### Work instruction
Give again, exactly as they appear, only the lines from the one containing "Karakteristik unik komunitas" through the last line of the material below.

### Supplied material
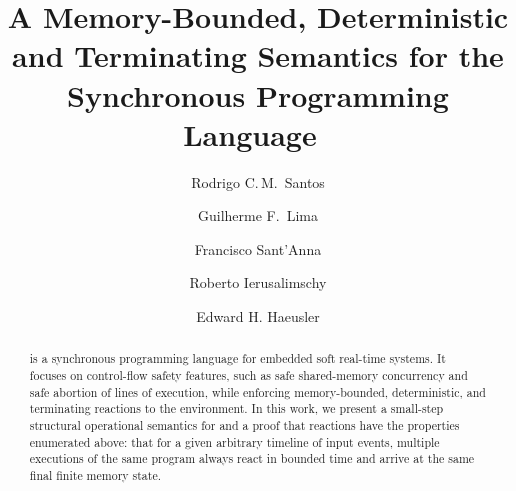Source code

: \documentclass[sigplan,protrusion=true,expansion,screen]{acmart}
\begin{document}
\title[A Memory-Bounded, Deterministic and Terminating Semantics for~\CEU]
{A Memory-Bounded, Deterministic and Terminating Semantics for the
       Synchronous Programming Language~\CEU}

\author[Santos]{Rodrigo C.\,M.~Santos}
%
\author[Lima]{Guilherme F.~Lima}
%
\author[Sant'Anna]{Francisco Sant'Anna}
%
\author[Ierusalimschy]{Roberto Ierusalimschy}
%
\author[Haeusler]{Edward H. Haeusler}

\begin{abstract}
\CEU is a synchronous programming language for embedded soft real-time systems.
%
It focuses on control-flow safety features, such as safe shared-memory
concurrency and safe abortion of lines of execution, while enforcing
memory-bounded, deterministic, and terminating reactions to the environment.
%
In this work, we present a small-step structural operational semantics for
\CEU and a proof that reactions have the properties enumerated above:
%
that for a given arbitrary timeline of input events, multiple executions of the
same program always react in bounded time and arrive at the same final finite
memory state.
%
\end{abstract}


\begin{comment}
\begin{CCSXML}
<ccs2012>
 <concept>
  <concept_id>10003752.10010124.10010131.10010134</concept_id>
  <concept_desc>Theory of computation~Operational semantics</concept_desc>
  <concept_significance>500</concept_significance>
 </concept>
 <concept>
  <concept_id>10011007.10011006.10011008.10011009.10011014</concept_id>
  <concept_desc>Software and its
                engineering~Concurrent programming languages</concept_desc>
  <concept_significance>500</concept_significance>
 </concept>
 <concept>
  <concept_id>10010520.10010553.10010562.10010564</concept_id>
  <concept_desc>Computer systems
                organization~Embedded software</concept_desc>
  <concept_significance>300</concept_significance>
 </concept>
</ccs2012>
\end{CCSXML}
\ccsdesc[500]{Theory of computation~Operational semantics}
\ccsdesc[500]{Software and its engineering~Concurrent programming languages}
\ccsdesc[300]{Computer systems organization~Embedded software}
\end{comment}
\end{document}
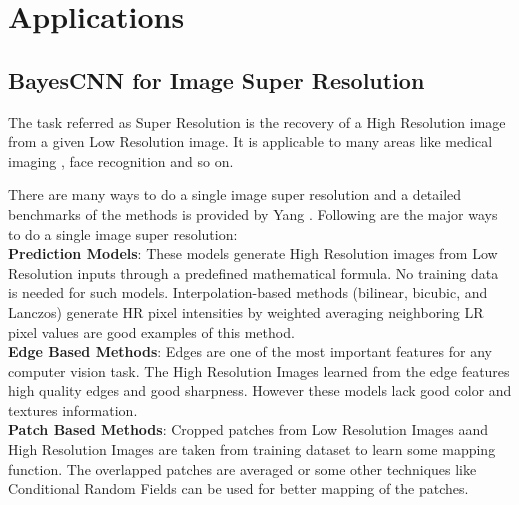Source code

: \chapter{Applications}


\pagebreak



\section{BayesCNN for Image Super Resolution}

The task referred as Super Resolution is the recovery of a High Resolution image from a given Low Resolution image. It is applicable to many areas like medical imaging \citet{10.1007/978-3-642-40760-4_2}, face recognition \citet{1203152} and so on.

There are many ways to do a single image super resolution and a detailed benchmarks of the methods is provided by Yang \citet{Yang2014SingleImageSA}. Following are the major ways to do a single image super resolution:\\ 

\textbf{Prediction Models}: These models generate High Resolution images
from Low Resolution inputs through a predefined mathematical formula. No training data is needed for such models. Interpolation-based methods (bilinear, bicubic, and Lanczos) generate HR pixel intensities by weighted averaging neighboring LR pixel values are good examples of this method.\\

\textbf{Edge Based Methods}: Edges are one of the most important features for any computer vision task. The High Resolution Images learned from the edge features high quality edges and good sharpness. However these models lack good color and textures information.\\

\textbf{Patch Based Methods}: Cropped patches from Low Resolution Images aand High Resolution Images are taken from training dataset to learn some mapping function. The overlapped patches are averaged or some other techniques like Conditional Random Fields \citet{lafferty2001conditional} can be used for better mapping of the patches.  


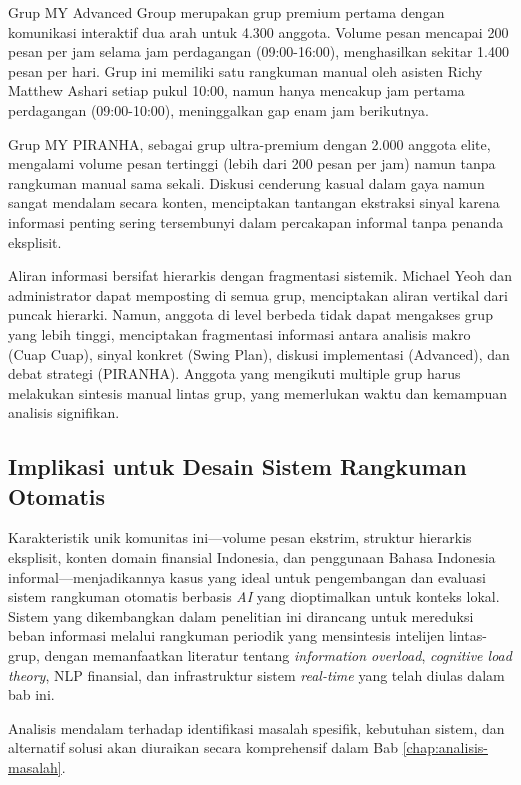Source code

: Grup MY Advanced Group merupakan grup premium pertama dengan komunikasi interaktif dua arah untuk 4.300 anggota. Volume pesan mencapai 200 pesan per jam selama jam perdagangan (09:00-16:00), menghasilkan sekitar 1.400 pesan per hari. Grup ini memiliki satu rangkuman manual oleh asisten Richy Matthew Ashari setiap pukul 10:00, namun hanya mencakup jam pertama perdagangan (09:00-10:00), meninggalkan gap enam jam berikutnya.

Grup MY PIRANHA, sebagai grup ultra-premium dengan 2.000 anggota elite, mengalami volume pesan tertinggi (lebih dari 200 pesan per jam) namun tanpa rangkuman manual sama sekali. Diskusi cenderung kasual dalam gaya namun sangat mendalam secara konten, menciptakan tantangan ekstraksi sinyal karena informasi penting sering tersembunyi dalam percakapan informal tanpa penanda eksplisit.

Aliran informasi bersifat hierarkis dengan fragmentasi sistemik. Michael Yeoh dan administrator dapat memposting di semua grup, menciptakan aliran vertikal dari puncak hierarki. Namun, anggota di level berbeda tidak dapat mengakses grup yang lebih tinggi, menciptakan fragmentasi informasi antara analisis makro (Cuap Cuap), sinyal konkret (Swing Plan), diskusi implementasi (Advanced), dan debat strategi (PIRANHA). Anggota yang mengikuti multiple grup harus melakukan sintesis manual lintas grup, yang memerlukan waktu dan kemampuan analisis signifikan.

\subsection{Implikasi untuk Desain Sistem Rangkuman Otomatis}

Karakteristik unik komunitas ini—volume pesan ekstrim, struktur hierarkis eksplisit, konten domain finansial Indonesia, dan penggunaan Bahasa Indonesia informal—menjadikannya kasus yang ideal untuk pengembangan dan evaluasi sistem rangkuman otomatis berbasis \textit{AI} yang dioptimalkan untuk konteks lokal. Sistem yang dikembangkan dalam penelitian ini dirancang untuk mereduksi beban informasi melalui rangkuman periodik yang mensintesis intelijen lintas-grup, dengan memanfaatkan literatur tentang \textit{information overload}, \textit{cognitive load theory}, NLP finansial, dan infrastruktur sistem \textit{real-time} yang telah diulas dalam bab ini.

Analisis mendalam terhadap identifikasi masalah spesifik, kebutuhan sistem, dan alternatif solusi akan diuraikan secara komprehensif dalam Bab \ref{chap:analisis-masalah}.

### Answer to the problem
Karakteristik unik komunitas ini—volume pesan ekstrim, struktur hierarkis eksplisit, konten domain finansial Indonesia, dan penggunaan Bahasa Indonesia informal—menjadikannya kasus yang ideal untuk pengembangan dan evaluasi sistem rangkuman otomatis berbasis \textit{AI} yang dioptimalkan untuk konteks lokal. Sistem yang dikembangkan dalam penelitian ini dirancang untuk mereduksi beban informasi melalui rangkuman periodik yang mensintesis intelijen lintas-grup, dengan memanfaatkan literatur tentang \textit{information overload}, \textit{cognitive load theory}, NLP finansial, dan infrastruktur sistem \textit{real-time} yang telah diulas dalam bab ini.

Analisis mendalam terhadap identifikasi masalah spesifik, kebutuhan sistem, dan alternatif solusi akan diuraikan secara komprehensif dalam Bab \ref{chap:analisis-masalah}.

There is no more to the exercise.